→ **Assignment**: If "antes" shows up in a line of the material, return that line.

Data under study Block Start

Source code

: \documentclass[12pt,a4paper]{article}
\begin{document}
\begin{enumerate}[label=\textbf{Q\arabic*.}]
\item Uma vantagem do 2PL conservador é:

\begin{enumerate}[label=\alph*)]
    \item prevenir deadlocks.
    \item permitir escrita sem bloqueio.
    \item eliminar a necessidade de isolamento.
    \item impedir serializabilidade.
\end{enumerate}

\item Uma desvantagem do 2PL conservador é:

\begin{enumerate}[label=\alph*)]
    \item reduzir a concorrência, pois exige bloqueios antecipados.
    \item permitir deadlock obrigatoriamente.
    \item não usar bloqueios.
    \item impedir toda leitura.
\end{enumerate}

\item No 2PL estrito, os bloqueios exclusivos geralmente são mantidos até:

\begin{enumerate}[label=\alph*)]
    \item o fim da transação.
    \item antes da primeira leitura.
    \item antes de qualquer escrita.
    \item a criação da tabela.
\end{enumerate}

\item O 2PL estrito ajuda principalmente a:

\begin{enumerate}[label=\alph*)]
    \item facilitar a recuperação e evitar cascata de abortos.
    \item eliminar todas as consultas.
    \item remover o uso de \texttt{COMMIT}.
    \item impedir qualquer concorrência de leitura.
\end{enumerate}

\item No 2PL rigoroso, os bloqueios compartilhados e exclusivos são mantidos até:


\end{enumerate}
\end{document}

Data under study Block End

→ **Result of this exercise**:
    \item antes da primeira leitura.
    \item antes de qualquer escrita.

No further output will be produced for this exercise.